3. We have heard Sri. Jeevan J. Neeralgi, learned counsel for the appellants as well as Sri S. Parthasarathi, learned counsel appearing along with Sri Mallaha Rao and Jinita Chaterjee, for the respondent, and perused the record.
4. There is a specific finding of fact recorded by the Tribunal, as well as the Appellate Commissioner, that there were no incriminating documents found during the course of search, on the basis of which the additions have been made by the Assessing Officer and that the accounts which were submitted by the assessee at the time of regular assessment were duly verified during the course of such assessment and accepted by the Assessing Officer and in the absence of any incriminating documents having been found, the same accounts of the assessee were reassessed by making further investigations, which is impermissible, as the same would amount to reopening of a concluded assessment, without there being any additional material found at the time of search.

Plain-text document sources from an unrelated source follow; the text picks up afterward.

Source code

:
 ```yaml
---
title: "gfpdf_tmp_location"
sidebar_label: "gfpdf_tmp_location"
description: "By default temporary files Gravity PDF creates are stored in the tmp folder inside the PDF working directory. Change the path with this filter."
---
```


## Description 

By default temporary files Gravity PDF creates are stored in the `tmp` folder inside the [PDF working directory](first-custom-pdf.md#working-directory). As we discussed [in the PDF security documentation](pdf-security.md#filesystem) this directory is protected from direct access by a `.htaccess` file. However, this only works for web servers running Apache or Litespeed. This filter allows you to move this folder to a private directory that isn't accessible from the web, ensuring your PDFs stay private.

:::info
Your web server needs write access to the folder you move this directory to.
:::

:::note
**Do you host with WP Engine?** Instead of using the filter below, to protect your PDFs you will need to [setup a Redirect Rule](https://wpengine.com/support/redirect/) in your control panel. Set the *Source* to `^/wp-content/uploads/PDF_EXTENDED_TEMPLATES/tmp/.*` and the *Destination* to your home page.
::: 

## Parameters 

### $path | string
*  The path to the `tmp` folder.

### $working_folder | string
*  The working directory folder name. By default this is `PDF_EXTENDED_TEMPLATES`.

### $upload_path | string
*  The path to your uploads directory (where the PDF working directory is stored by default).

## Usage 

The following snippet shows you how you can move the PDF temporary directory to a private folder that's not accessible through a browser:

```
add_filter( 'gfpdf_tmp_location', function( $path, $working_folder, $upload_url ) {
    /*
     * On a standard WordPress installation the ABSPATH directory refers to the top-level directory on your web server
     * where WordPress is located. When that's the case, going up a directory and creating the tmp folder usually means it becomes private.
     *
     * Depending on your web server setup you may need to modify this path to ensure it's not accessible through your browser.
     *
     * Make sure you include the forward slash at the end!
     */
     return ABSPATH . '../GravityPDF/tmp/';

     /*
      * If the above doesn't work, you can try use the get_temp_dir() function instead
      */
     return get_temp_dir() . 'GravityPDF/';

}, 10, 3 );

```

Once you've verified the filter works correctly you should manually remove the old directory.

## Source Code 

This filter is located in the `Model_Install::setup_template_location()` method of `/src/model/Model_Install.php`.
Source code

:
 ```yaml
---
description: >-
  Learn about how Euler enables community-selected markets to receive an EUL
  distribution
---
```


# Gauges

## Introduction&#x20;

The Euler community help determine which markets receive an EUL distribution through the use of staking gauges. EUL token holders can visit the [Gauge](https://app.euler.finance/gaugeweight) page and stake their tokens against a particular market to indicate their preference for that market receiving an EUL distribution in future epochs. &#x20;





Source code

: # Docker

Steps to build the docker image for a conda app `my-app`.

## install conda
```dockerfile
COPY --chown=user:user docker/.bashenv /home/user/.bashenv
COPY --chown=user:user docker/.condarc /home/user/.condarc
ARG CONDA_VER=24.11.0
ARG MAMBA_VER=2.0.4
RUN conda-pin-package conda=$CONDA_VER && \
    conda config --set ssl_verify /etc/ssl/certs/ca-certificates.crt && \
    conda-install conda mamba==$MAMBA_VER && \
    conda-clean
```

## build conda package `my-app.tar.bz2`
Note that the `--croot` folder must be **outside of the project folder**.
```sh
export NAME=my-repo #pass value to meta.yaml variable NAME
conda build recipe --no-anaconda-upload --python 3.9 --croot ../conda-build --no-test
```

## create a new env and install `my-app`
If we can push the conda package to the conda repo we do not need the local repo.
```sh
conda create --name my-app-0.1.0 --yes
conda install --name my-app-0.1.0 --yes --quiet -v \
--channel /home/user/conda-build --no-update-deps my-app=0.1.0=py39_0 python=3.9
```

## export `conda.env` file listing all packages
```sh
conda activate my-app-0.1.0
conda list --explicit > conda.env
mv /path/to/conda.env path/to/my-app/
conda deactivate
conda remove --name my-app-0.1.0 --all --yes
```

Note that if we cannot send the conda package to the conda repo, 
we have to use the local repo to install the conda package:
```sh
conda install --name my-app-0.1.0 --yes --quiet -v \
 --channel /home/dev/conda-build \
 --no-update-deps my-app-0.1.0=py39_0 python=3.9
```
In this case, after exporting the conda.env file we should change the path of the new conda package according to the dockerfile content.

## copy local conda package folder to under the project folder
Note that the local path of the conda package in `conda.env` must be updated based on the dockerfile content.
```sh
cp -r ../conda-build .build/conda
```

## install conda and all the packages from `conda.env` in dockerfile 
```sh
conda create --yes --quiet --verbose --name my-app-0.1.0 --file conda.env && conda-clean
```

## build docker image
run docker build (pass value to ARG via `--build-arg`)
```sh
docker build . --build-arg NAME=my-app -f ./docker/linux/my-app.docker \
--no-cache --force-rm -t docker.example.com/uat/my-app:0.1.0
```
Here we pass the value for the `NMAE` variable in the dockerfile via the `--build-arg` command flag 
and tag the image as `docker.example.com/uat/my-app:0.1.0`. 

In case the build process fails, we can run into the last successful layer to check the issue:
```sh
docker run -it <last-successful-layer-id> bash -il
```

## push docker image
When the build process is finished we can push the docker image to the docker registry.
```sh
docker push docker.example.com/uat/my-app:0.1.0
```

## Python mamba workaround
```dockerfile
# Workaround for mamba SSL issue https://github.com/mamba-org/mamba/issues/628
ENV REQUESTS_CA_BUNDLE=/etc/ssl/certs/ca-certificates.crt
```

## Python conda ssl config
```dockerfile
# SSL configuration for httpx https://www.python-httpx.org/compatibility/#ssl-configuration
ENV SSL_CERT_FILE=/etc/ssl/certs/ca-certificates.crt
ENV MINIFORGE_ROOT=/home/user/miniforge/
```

5. We agree with the opinion of the Tribunal that additions could not have been made by the Assessing Officer without rejecting the books of account of the assessee, and also without there being any adverse comment made by the Assessing Officer with regard to the books of account that were maintained by the assessee, which were duly audited.
6. In our view, if assessment is allowed to be reopened on the basis of search, in which no incriminating material had been found, and merely on the basis of further investigating the books of account which had been already submitted by the assessee and accepted by the Assessing Officer at the time of regular assessment, the same would amount to the Revenue getting a second opportunity to reopen the concluded assessment, which is not permissible under the law. Merely because a search is conducted in the premises of the assessee, would not entitle the Revenue to initiate the process of reassessment, for which there is a separate procedure prescribed in the statute. It is only when the conditions prescribed for reassessment are fulfilled that a concluded assessment can be reopened. The very same accounts which were submitted by the assessee, on the basis of which assessment had been concluded, cannot be reappreciated by the Assessing Officer merely because a search had been conducted in the premises of the assessee.
7. In view of the aforesaid, we are of the opinion that the order of the Tribunal is justified in law and no substantial questions of law arise in these appeals for determination by this Court. The appeals are accordingly, dismissed.